An email from the female classmate, submitted as part of the complaint, said the male student had a “dark and depressing” personality, was “antisocial and secluded” and talked about inflicting pain such as “the act of carving out eyes/cutting into human liver.”
About a week after the faculty complaint to PCC’s hot line, a response came back saying there was nothing to worry about.
It said Sanchez and other college officials had reviewed the case in-depth and found “there was no concern for safety. However, on-going monitoring will occur.”
It wasn’t immediately clear Wednesday whether the student still is enrolled. College officials said they couldn’t comment on that due to student privacy rights.
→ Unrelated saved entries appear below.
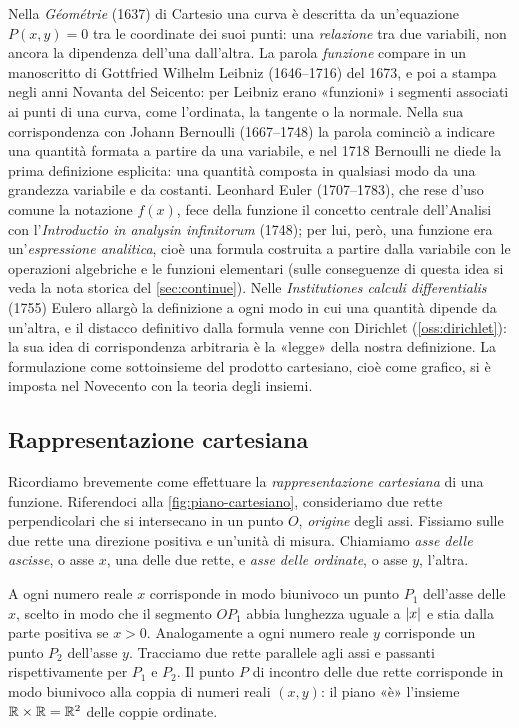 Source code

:\begin{notastorica}
Nella \emph{Géométrie} (1637) di Cartesio una curva è descritta da un'equazione
$P(x,y)=0$ tra le coordinate dei suoi punti: una \emph{relazione} tra due variabili, non
ancora la dipendenza dell'una dall'altra. La parola \emph{funzione} compare in un
manoscritto di Gottfried Wilhelm Leibniz (1646--1716) del 1673, e poi a stampa negli
anni Novanta del Seicento: per Leibniz erano «funzioni» i segmenti associati ai punti di
una curva, come l'ordinata, la tangente o la normale. Nella sua corrispondenza con
Johann Bernoulli (1667--1748) la parola cominciò a indicare una quantità formata a
partire da una variabile, e nel 1718 Bernoulli ne diede la prima definizione esplicita:
una quantità composta in qualsiasi modo da una grandezza variabile e da costanti.
Leonhard Euler (1707--1783), che rese d'uso comune la notazione $f(x)$, fece della
funzione il concetto centrale dell'Analisi con l'\emph{Introductio in analysin
infinitorum} (1748); per lui, però, una funzione era un'\emph{espressione analitica},
cioè una formula costruita a partire dalla variabile con le operazioni algebriche e le
funzioni elementari (sulle conseguenze di questa idea si veda la nota storica del
\cref{sec:continue}). Nelle \emph{Institutiones calculi differentialis} (1755) Eulero
allargò la definizione a ogni modo in cui una quantità dipende da un'altra, e il distacco
definitivo dalla formula venne con Dirichlet (\cref{oss:dirichlet}): la sua idea di
corrispondenza arbitraria è la «legge» della nostra definizione. La formulazione come
sottoinsieme del prodotto cartesiano, cioè come grafico, si è imposta nel Novecento con
la teoria degli insiemi.
\end{notastorica}

\subsection{Rappresentazione cartesiana}

Ricordiamo brevemente come effettuare la \emph{rappresentazione cartesiana}
di una funzione. Riferendoci alla \cref{fig:piano-cartesiano}, consideriamo due rette
perpendicolari che si intersecano in un punto $O$, \emph{origine} degli assi. Fissiamo
sulle due rette una direzione positiva e un'unità di misura. Chiamiamo \emph{asse delle
ascisse}, o asse $x$, una delle due rette, e \emph{asse delle ordinate}, o asse $y$,
l'altra.

A ogni numero reale $x$ corrisponde in modo biunivoco un punto $P_{1}$ dell'asse delle
$x$, scelto in modo che il segmento $OP_{1}$ abbia lunghezza uguale a $\abs{x}$ e stia
dalla parte positiva se $x>0$. Analogamente a ogni numero reale $y$ corrisponde un
punto $P_{2}$ dell'asse $y$. Tracciamo due rette parallele agli assi e passanti
rispettivamente per $P_{1}$ e $P_{2}$. Il punto $P$ di incontro delle due rette
corrisponde in modo biunivoco alla coppia di numeri reali $(x,y)$: il piano «è»
l'insieme $\R\times\R=\R^{2}$ delle coppie ordinate.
Ana Jimenez, head of the PCC faculty association that submitted this week’s complaint about Sanchez’s performance, said workers want to know how he and other officials “came to a conclusion so polar opposite” of that reached by instructors who dealt directly with the Hitler fan.
One of those instructors “has professional expertise in mental health,” Jimenez’s email said.
The faculty group also wants to know why Sanchez recently gave a presentation on the Loughner case at a Florida behavioral conference when PCC’s own employees have never received a similar accounting of what occurred.
Sanchez, who makes $99,000 a year, was hired by former PCC Chancellor Roy Flores a few months after Loughner went on a shooting spree that killed six and wounded 13, including former U.S. Rep. Gabrielle Giffords.
Sanchez said he welcomes the outside review of how the college deals with such cases.
He said he’s confident it will show “the system is running well and people are doing a good job.”